■ **Recorded data**

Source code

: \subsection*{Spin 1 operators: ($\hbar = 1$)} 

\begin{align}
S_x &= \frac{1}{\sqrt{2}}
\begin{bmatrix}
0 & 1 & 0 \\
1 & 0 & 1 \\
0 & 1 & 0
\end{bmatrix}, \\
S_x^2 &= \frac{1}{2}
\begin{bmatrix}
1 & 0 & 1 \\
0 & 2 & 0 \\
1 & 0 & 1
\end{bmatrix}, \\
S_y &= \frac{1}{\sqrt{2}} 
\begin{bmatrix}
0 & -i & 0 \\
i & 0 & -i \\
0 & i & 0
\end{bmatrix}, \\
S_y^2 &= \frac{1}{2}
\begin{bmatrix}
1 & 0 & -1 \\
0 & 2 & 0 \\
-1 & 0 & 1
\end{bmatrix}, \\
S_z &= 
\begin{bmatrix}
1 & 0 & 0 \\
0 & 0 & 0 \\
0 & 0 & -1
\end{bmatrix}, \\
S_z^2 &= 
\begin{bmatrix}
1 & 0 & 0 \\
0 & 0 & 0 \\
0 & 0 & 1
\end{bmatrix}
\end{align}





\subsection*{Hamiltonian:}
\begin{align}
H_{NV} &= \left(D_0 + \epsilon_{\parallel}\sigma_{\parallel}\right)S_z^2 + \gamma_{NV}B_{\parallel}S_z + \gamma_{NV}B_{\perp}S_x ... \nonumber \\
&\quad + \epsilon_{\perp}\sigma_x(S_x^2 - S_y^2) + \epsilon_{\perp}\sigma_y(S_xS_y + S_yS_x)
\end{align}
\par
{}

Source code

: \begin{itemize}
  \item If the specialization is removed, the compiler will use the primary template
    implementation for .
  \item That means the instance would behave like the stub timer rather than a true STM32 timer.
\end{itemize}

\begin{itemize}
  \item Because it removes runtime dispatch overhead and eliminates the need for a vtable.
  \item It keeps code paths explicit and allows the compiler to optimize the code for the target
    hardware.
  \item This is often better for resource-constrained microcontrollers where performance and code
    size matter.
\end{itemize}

--

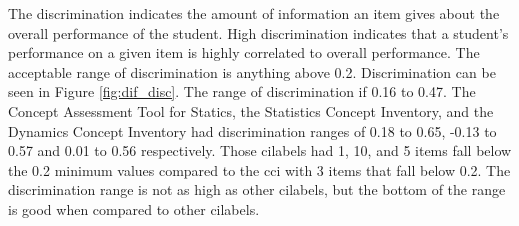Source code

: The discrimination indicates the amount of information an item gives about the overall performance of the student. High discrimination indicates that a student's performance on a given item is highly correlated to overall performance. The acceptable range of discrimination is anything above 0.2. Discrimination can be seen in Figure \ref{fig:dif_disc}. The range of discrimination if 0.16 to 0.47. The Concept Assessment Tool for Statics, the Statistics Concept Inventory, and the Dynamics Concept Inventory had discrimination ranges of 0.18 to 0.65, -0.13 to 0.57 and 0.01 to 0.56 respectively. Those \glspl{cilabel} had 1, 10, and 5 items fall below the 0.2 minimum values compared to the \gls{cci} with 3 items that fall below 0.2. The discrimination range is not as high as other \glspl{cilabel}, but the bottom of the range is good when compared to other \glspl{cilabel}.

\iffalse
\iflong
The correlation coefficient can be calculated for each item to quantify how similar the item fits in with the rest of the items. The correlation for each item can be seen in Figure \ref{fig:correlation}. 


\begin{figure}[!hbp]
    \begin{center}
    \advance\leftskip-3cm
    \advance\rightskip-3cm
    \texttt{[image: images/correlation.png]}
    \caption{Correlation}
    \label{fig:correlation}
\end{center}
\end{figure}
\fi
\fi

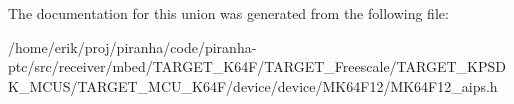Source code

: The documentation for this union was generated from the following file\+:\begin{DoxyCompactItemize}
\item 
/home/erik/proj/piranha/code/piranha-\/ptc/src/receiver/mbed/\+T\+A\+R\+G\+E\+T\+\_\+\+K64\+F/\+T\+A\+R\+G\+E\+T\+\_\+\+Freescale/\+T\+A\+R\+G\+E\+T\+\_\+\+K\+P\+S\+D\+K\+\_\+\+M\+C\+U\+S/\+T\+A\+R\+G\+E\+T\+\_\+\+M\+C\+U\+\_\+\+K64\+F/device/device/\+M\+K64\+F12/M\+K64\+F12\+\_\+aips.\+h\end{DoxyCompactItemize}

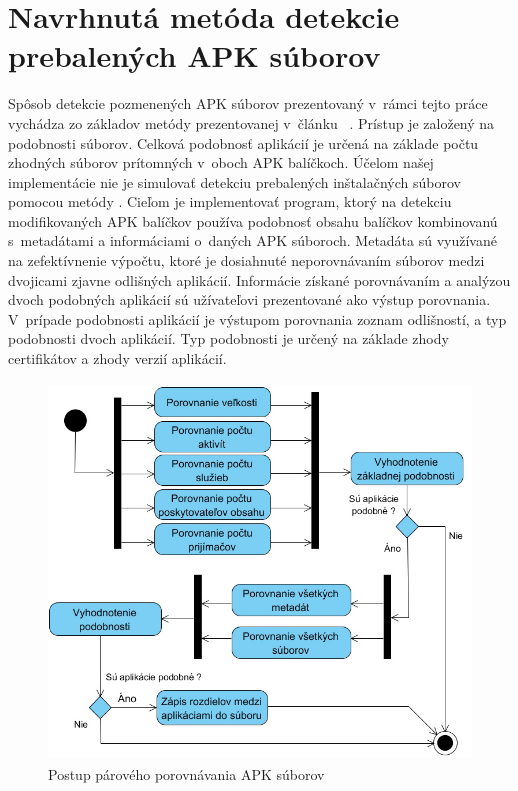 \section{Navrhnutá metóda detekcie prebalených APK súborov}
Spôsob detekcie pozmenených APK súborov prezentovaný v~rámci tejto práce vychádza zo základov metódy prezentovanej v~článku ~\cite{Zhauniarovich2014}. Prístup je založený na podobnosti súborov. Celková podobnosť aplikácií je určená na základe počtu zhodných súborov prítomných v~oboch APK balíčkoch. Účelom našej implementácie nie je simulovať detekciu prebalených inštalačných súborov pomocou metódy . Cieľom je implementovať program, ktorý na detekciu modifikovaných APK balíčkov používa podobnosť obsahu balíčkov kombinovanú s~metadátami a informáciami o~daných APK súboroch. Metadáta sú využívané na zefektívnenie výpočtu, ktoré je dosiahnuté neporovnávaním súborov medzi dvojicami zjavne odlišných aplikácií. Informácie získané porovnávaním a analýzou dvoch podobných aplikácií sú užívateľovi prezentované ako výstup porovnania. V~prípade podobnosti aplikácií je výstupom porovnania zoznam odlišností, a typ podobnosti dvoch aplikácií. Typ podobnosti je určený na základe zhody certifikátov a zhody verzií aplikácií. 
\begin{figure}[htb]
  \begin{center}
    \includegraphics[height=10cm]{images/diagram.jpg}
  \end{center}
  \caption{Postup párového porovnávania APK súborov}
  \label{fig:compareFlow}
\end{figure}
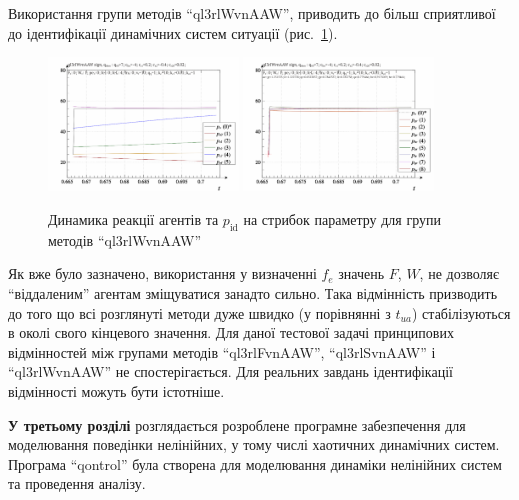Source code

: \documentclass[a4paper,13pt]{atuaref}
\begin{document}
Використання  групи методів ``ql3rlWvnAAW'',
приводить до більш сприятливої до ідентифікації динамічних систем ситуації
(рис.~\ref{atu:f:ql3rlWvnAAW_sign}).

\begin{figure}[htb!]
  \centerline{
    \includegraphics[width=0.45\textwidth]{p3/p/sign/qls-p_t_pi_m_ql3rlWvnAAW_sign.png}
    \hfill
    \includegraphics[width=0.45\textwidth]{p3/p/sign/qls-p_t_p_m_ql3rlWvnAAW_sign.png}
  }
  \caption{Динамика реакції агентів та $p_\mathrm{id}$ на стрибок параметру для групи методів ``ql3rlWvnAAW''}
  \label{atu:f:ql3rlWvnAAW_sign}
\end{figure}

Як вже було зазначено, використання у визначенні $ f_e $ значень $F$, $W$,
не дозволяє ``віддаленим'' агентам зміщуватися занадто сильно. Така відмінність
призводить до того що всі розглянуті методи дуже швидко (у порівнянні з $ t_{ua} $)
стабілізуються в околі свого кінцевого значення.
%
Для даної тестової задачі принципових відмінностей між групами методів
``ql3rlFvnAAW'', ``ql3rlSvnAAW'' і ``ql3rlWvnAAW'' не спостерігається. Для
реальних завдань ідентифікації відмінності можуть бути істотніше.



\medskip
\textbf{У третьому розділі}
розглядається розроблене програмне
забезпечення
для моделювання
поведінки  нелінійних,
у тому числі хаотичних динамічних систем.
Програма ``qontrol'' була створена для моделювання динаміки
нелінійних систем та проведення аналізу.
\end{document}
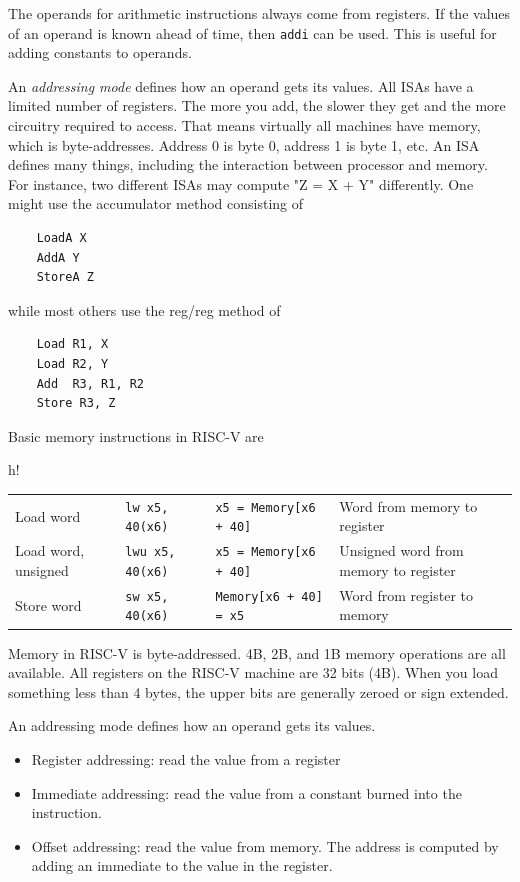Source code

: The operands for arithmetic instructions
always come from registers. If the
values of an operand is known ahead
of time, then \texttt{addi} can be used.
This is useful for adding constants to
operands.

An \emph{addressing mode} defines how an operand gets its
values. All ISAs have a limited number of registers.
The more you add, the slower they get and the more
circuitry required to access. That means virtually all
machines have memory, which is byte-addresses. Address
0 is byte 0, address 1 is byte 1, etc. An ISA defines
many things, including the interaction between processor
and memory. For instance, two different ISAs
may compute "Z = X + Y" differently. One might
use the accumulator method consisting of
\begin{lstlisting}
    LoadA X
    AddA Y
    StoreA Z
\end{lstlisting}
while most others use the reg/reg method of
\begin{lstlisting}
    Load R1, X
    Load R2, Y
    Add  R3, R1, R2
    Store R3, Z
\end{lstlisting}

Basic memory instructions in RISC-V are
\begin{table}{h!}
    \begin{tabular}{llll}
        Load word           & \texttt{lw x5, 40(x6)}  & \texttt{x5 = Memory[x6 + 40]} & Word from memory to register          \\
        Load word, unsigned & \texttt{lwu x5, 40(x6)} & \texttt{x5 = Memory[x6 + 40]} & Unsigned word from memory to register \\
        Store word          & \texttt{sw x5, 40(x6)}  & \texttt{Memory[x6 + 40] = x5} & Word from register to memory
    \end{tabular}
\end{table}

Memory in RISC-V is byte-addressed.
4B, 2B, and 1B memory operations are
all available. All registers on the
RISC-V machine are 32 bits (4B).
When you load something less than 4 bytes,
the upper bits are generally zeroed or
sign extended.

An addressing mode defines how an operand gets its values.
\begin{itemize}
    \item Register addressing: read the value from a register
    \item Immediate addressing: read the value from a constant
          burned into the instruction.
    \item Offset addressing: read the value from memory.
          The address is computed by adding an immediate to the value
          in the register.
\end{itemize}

...

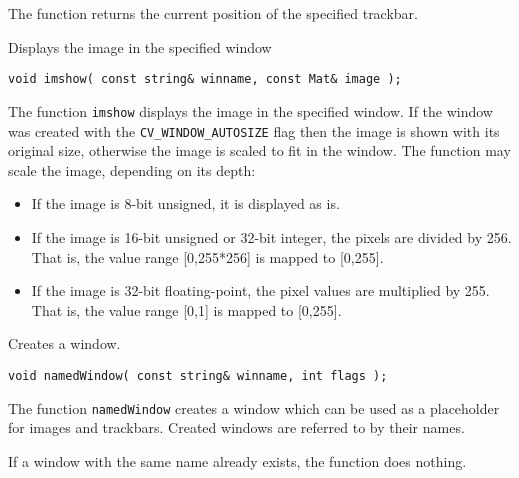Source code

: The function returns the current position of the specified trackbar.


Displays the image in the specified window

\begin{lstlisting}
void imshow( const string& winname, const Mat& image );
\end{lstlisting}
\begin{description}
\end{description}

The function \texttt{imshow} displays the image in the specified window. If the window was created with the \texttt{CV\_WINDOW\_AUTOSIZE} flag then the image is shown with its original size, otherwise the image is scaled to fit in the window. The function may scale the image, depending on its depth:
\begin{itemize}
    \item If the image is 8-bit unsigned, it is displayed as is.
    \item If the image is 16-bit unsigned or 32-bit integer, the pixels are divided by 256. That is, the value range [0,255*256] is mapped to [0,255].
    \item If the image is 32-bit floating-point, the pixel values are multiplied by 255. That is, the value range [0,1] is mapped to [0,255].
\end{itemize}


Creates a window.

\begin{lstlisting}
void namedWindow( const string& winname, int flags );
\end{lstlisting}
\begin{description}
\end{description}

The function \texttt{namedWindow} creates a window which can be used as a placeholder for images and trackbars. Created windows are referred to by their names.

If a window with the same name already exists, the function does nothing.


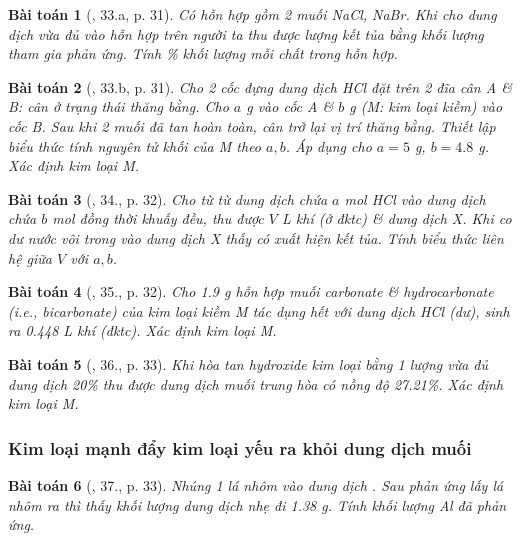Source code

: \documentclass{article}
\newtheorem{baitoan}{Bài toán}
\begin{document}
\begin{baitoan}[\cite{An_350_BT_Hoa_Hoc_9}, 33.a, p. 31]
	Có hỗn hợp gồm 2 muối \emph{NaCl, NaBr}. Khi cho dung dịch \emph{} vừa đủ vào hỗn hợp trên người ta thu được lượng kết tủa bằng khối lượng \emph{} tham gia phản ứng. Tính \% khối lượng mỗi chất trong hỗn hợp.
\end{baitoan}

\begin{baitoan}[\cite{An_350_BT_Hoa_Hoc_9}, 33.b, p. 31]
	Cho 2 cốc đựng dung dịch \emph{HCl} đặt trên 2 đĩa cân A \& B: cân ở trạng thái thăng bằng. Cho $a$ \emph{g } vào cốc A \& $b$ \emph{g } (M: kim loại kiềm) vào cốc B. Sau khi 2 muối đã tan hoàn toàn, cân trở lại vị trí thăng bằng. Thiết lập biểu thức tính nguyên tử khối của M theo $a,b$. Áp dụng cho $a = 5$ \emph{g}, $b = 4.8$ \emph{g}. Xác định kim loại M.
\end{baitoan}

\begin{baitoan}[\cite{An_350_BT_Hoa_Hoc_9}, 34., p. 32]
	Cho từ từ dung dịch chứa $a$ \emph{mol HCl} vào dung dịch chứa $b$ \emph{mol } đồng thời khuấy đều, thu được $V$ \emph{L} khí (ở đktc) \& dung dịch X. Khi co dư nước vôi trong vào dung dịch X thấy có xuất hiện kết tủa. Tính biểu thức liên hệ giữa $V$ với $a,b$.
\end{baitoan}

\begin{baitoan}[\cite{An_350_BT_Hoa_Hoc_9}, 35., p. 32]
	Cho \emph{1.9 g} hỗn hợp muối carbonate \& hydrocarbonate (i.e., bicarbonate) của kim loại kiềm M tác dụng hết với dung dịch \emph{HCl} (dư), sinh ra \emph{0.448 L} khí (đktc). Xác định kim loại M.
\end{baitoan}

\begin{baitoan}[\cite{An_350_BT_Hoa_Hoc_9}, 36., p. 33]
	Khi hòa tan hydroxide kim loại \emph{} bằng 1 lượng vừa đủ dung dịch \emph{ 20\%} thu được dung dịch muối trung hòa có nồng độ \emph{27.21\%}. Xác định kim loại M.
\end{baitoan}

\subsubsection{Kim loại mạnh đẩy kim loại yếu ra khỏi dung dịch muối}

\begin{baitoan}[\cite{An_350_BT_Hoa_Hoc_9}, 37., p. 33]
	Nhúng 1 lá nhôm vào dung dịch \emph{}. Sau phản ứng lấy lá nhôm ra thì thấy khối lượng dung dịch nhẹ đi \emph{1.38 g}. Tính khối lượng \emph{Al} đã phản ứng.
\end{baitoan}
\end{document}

■ **Work to complete**
Only a number is wanted here: the count of lines above that contain the word "instructions".

■ **Solution**
2